Às vezes, depois de ler um texto e tê-lo entendido não fica a impressão que mais coisa foi dita? Essa intuição foi por tempos bem-vinda e ainda continua a ser padrão no judaísmo rabínico no modo de interpretação pardes.

O pardes

O pardes é o processo interpretativo desenvolvido pelo judaísmo rabínico para leitura dos textos sagrados. Foi empregado primordialmente para a exegese da Torá, mas estendido a outros escritos bíblicos e talmúdicos. E o Talmud é uma compilação de várias camadas de discussões e comentários que usa largamente o pardes.

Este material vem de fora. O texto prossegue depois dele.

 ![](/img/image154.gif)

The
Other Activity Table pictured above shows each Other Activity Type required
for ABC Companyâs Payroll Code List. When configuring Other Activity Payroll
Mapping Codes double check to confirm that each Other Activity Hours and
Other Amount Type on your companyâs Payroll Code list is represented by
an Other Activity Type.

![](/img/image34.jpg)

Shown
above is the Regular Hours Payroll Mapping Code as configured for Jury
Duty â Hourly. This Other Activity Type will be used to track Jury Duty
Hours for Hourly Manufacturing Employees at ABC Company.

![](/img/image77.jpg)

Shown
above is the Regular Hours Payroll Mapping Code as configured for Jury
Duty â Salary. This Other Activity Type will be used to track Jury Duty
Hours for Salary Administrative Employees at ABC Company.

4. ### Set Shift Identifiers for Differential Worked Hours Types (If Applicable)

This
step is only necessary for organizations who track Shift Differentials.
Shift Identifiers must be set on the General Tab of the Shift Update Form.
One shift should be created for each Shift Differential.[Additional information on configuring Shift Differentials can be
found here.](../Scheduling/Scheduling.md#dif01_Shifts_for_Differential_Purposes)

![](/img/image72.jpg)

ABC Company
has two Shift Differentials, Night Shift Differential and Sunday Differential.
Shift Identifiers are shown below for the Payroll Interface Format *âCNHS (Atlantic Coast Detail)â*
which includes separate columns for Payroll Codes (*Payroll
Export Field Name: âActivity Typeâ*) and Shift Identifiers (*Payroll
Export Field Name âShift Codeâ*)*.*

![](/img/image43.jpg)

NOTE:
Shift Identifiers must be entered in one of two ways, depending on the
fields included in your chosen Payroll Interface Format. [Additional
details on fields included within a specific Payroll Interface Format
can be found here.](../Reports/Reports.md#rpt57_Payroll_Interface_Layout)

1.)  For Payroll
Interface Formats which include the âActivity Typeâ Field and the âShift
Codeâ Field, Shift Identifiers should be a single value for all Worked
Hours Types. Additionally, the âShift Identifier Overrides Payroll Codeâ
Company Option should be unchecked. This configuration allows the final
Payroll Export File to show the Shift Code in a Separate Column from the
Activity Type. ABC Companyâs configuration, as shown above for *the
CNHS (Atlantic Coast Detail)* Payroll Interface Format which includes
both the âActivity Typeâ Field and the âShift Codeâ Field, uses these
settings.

Os princípios ou abordagens do pardes são:

  • Peshat (esparramado) a denotação mais simples, óbvia e literal. Apesar de literal, leva em consideração as figuras de linguagem e pensamento facilmente reconhecíveis pelo leitor. Há preocupações filológicas, como a etimologia e gramática.
  • Remez (sugestão ou alusão) interpretações tipológicas ou alegóricas enfocando desde uma só letra, palavra ou perícope (trecho).
  • Derash (investigação) inferências comparativa entre os textos de acordo com os middot, ou regras hermenêuticas, tais como as Sete regras de Hillel, as Treze regras do rabino Ismael ben Elias e as 32 regras do rabino Eliezer ben José ha-Galili.
  • Sod (oculto) a interpretação mística que pressupõe um significado profundo e espiritual.

Das letras iniciais desses princípios surgiu o acrônimo PaRDeS, que coincide com o termo persa e hebraico paraíso. O termo pardes aparece no Talmud (Talmude Babilônico Hagigah 14b) no conto dos quatro homens que entraram no paraíso. Um morreu, outro enlouqueceu e o terceiro destruiu as plantas. O quarto, o rabino Aquiba, transitou em paz. Implicitamente (remez) seriam as possíveis respostas do ser humano ao entrar em contato com temas mais profundos da Torá.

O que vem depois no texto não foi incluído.